ABOUT THIS TASK
Which lines below mention "user"? Pick each one out.

EXERCISE DATA
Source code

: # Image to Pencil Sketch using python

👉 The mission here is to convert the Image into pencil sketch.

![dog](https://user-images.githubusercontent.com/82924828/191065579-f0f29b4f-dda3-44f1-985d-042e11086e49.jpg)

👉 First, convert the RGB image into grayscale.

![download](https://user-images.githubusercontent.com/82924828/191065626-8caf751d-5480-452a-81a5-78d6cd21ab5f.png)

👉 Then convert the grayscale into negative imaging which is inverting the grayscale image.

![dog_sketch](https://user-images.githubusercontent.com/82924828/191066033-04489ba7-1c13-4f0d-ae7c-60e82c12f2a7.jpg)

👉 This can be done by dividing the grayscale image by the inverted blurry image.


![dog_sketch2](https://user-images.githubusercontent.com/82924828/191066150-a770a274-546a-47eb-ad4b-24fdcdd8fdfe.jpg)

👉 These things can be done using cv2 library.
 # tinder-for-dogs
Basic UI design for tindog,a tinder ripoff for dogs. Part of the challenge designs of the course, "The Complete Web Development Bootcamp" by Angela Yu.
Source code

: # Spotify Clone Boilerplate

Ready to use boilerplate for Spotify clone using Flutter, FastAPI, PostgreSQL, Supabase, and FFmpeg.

---

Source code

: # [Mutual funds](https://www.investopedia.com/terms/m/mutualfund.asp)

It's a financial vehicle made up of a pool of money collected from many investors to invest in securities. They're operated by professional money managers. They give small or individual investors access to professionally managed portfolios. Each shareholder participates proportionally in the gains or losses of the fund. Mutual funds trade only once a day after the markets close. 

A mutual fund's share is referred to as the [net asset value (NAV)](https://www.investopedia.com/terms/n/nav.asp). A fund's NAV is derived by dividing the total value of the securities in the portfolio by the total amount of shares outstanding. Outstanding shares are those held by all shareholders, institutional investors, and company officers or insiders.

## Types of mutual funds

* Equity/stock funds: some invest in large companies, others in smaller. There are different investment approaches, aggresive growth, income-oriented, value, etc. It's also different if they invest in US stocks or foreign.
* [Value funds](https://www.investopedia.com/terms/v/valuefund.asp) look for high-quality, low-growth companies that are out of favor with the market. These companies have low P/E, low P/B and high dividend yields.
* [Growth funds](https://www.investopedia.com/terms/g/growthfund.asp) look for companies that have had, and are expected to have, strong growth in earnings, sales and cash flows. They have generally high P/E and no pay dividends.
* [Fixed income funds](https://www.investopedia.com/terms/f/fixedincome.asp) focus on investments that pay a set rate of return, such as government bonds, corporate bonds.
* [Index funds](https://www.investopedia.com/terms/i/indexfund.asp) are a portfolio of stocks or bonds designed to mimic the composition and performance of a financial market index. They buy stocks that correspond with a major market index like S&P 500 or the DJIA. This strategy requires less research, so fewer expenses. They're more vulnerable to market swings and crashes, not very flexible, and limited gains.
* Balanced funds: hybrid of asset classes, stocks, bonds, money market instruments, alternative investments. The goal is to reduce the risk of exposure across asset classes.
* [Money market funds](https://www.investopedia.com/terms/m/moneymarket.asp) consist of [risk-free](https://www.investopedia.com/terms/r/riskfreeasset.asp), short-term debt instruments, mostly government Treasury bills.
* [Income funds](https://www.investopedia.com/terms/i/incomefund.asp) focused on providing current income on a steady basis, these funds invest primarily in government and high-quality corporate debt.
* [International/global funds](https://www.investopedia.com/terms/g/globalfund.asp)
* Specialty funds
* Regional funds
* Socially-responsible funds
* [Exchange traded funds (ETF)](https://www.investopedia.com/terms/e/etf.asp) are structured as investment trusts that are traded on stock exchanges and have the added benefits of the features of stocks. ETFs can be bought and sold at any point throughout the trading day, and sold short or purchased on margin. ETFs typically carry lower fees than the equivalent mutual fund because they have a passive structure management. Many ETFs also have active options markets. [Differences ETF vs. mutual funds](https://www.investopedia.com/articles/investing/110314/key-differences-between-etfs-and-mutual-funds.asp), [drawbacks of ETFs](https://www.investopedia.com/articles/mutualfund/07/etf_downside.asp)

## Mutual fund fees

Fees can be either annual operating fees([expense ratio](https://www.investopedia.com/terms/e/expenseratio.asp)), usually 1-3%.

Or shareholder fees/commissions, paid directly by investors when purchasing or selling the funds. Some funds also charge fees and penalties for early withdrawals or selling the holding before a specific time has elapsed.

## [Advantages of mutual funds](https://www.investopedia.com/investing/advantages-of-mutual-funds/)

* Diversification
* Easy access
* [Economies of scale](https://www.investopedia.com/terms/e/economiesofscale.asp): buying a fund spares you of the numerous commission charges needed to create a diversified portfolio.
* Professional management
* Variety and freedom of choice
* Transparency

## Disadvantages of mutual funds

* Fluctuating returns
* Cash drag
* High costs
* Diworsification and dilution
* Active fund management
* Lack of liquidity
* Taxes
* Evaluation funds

OUTPUT
![dog](https://user-images.githubusercontent.com/82924828/191065579-f0f29b4f-dda3-44f1-985d-042e11086e49.jpg)
![download](https://user-images.githubusercontent.com/82924828/191065626-8caf751d-5480-452a-81a5-78d6cd21ab5f.png)
![dog_sketch](https://user-images.githubusercontent.com/82924828/191066033-04489ba7-1c13-4f0d-ae7c-60e82c12f2a7.jpg)
![dog_sketch2](https://user-images.githubusercontent.com/82924828/191066150-a770a274-546a-47eb-ad4b-24fdcdd8fdfe.jpg)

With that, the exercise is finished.